A desembargadora e o policial.

No primeiro capítulo do livro “A resistência”, seu autor, Ernesto Sabato, fala do quanto estamos perdendo nossa humanidade, nosso caráter de humanos. O quanto esquecemos de conversar, simplesmente, com as pessoas. O quanto achamos mais bonito ver um jardim pela tela de um computador em vez de passar os pés descalços na grama. O quanto esquecemos de apreciar o céu ou as árvores no caminho para casa. Isso faz lembra o quanto é importante, pelo menos de vez em quando, optar em ir a pé do trabalho para casa, ao viés de todos os dias utilizar o carro. É uma chance de conversar com os filhos, observar as casas, as ruas, os quintais. De carro, além de ser muito rápido, a concentração no trânsito não permite conversas mais profundas.

E algo que chama atenção na primeira parte do livro é a comparação que Sabato fez da televisão com as luzes acesas à noite. Nós estamos para a luminosidade da televisão como os insetos para a luminosidade das luzes. A televisão está nos tantanizando. E não estamos percebendo.

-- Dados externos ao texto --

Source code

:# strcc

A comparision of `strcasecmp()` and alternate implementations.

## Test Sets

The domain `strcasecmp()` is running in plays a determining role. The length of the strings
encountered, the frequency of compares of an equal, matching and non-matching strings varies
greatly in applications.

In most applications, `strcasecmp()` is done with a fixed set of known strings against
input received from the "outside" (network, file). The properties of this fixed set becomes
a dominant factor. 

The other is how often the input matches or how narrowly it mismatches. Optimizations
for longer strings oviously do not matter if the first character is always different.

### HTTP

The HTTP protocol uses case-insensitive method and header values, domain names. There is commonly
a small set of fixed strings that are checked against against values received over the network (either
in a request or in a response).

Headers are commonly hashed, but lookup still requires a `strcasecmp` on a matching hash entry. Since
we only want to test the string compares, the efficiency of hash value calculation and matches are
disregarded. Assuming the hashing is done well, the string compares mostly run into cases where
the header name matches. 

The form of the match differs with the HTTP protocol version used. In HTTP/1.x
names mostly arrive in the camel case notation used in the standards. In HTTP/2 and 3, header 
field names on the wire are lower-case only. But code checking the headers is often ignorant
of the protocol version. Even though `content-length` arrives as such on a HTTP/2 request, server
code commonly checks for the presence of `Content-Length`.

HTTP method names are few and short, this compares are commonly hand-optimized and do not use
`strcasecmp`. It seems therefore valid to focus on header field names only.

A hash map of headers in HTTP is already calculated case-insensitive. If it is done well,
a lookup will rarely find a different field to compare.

Mas o autor ainda tem esperança no ser humano. Tem fé que o homem possa mudar sua mentalidade e, consequentemente, mudar os rumos do seu destino.
Diz: “Apesar de tudo, como é admirável o ser humano. (...) Acredito nos cafés, no diálogo, acredito na dignidade da pessoa, na liberdade.”

Essa obra de Ernesto Sabato ilustra o lamentável incidente ocorrido na semana passada envolvendo uma desembargadora e um policial militar, divulgado em toda a imprensa. Para quem não acompanhou o caso, basta esclarecer, muito rapidamente, que o filho da desembargadora estava sendo autuado por estar com a documentação de seu veículo vencida (IPVA atrasado e multas). Ao que tudo indica, a desembargadora exigiu que veículo, ainda assim, fosse liberado.

Surgiu, então, a fatídica frase: “Você sabe quem eu sou?” E foi repetida, para espanto dos presentes (com tudo filmado por uma câmera de aparelho celular). Sendo a resposta negativa, a própria senhora respondeu: “Desembargadora do Tribunal de Justiça”. Um dos policiais militares, com a calma que deve reger as atitudes nestes momentos, muito sabiamente respondeu: “Que bom então; a senhora deveria dar um exemplo melhor”. Quem deu o exemplo foi o policial, de ética e moderação, o que verdadeiramente se espera de um policial.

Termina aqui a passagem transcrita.